Federated Learning

Federated learning requires to define an aggregation strategy, i.e. a method to combine the local models coming from the clients into a global one. Here is the list of some variant of federated learning:

Federated averaging (FedAvg)

The standard and simplest aggregation strategy is federated averaging (FedAvg).

The learning is performed in rounds. At each round, the server samples a set of 𝑚 clients (out of the total 𝐾 clients) which will be considered for the current iteration and sends them the current global model. These clients update the parameters of their local copy of the model by optimizing the loss 𝐹𝑘 on their local training data using SGD for 𝐸 epochs. At the end of the round, the local parameters are sent to the server, which aggregates them by performing a weighted average. The aggregated parameters define the global model for the next round.

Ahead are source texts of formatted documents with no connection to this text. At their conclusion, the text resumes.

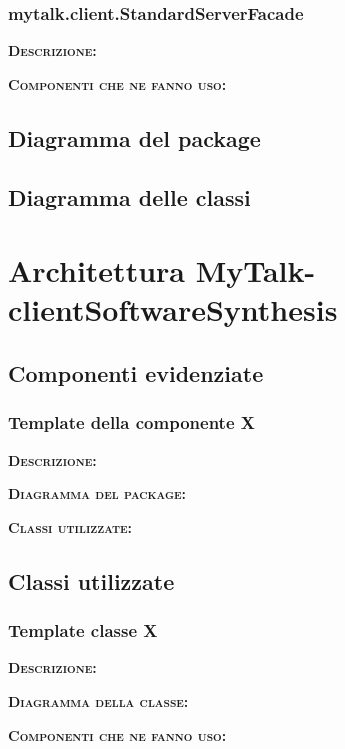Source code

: \subsubsection{mytalk.client.StandardServerFacade}
\begin{description}
	\item{\scshape\bfseries Descrizione:} 
	\item{\scshape\bfseries Componenti che ne fanno uso:} 
\end{description}

\subsection{Diagramma del package}

\subsection{Diagramma delle classi}
\clearpage

\section{Architettura MyTalk-clientSoftwareSynthesis}

\subsection{Componenti evidenziate}

\subsubsection{Template della componente X}
\begin{description}
	\item{\scshape\bfseries Descrizione:} 
	\item{\scshape\bfseries Diagramma del package:}
	\item{\scshape\bfseries Classi utilizzate:} 
\end{description}

\subsection{Classi utilizzate}

\subsubsection{Template classe X}
\begin{description}
	\item{\scshape\bfseries Descrizione:} 
	\item{\scshape\bfseries Diagramma della classe:}
	\item{\scshape\bfseries Componenti che ne fanno uso:} 
\end{description}

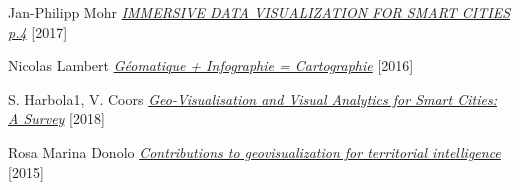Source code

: \documentclass[french, a4paper, 12pt]{report}
\begin{document}
\begin{thebibliography}{9}
 Jan-Philipp Mohr \href{https://hashplay.net/wp-content/uploads/2017/11/HASHPLAY-Smart-City-whitepaper-v2.pdf}{\emph{IMMERSIVE DATA VISUALIZATION
FOR SMART CITIES p.4}} [2017]


 Nicolas Lambert \href{https://neocarto.hypotheses.org/2068}{\emph{Géomatique + Infographie = Cartographie}} [2016]

 S. Harbola1, V. Coors \href{https://www.researchgate.net/publication/327785603_GEO-VISUALISATION_AND_VISUAL_ANALYTICS_FOR_SMART_CITIES_A_SURVEY}{\emph{Geo-Visualisation and Visual Analytics for Smart Cities: A Survey}} [2018]

 Rosa Marina Donolo \href{http://theses.insa-lyon.fr/publication/2014ISAL0075/these.pdf}{\emph{Contributions to geovisualization for territorial intelligence}} [2015]


\end{thebibliography}
\end{document}
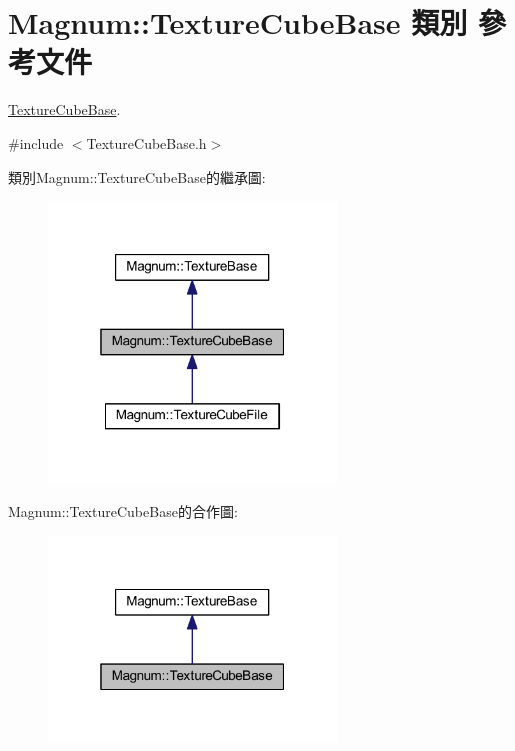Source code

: \hypertarget{class_magnum_1_1_texture_cube_base}{}\section{Magnum\+:\+:Texture\+Cube\+Base 類別 參考文件}
\label{class_magnum_1_1_texture_cube_base}


\hyperlink{class_magnum_1_1_texture_cube_base}{Texture\+Cube\+Base}.  




{\ttfamily \#include $<$Texture\+Cube\+Base.\+h$>$}



類別\+Magnum\+:\+:Texture\+Cube\+Base的繼承圖\+:\nopagebreak
\begin{figure}[H]
\begin{center}
\leavevmode
\includegraphics[width=217pt]{class_magnum_1_1_texture_cube_base__inherit__graph}
\end{center}
\end{figure}


Magnum\+:\+:Texture\+Cube\+Base的合作圖\+:\nopagebreak
\begin{figure}[H]
\begin{center}
\leavevmode
\includegraphics[width=217pt]{class_magnum_1_1_texture_cube_base__coll__graph}
\end{center}
\end{figure}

Federated learning (FL) is a privacy-preserving distributed machine learning (ML) paradigm. In FedAvg, a central server connects with enormous clients (e.g., mobile phones, pad, etc.); the clients keep their data without sharing it with the server. In each communication round, clients receive the current global model from the server, and a small portion of clients are selected to update the global model by running stochastic gradient descent (SGD) for multiple iterations using local data. The central server then aggregates these updated parameters to obtain the updated global model. In particular, if the clients are homogeneous, FedAvg is equivalent to the local SGD. FedAvg involves multiple local SGD updates and one aggregation by the server in each communication round, which significantly reduces the communication cost between sever and clients compared to the conventional distributed training with one local SGD update and one communication.

FedProx

Another strategy is FedProx, which is a generalization of FedAvg with some modifications to address heterogeneity of data and systems.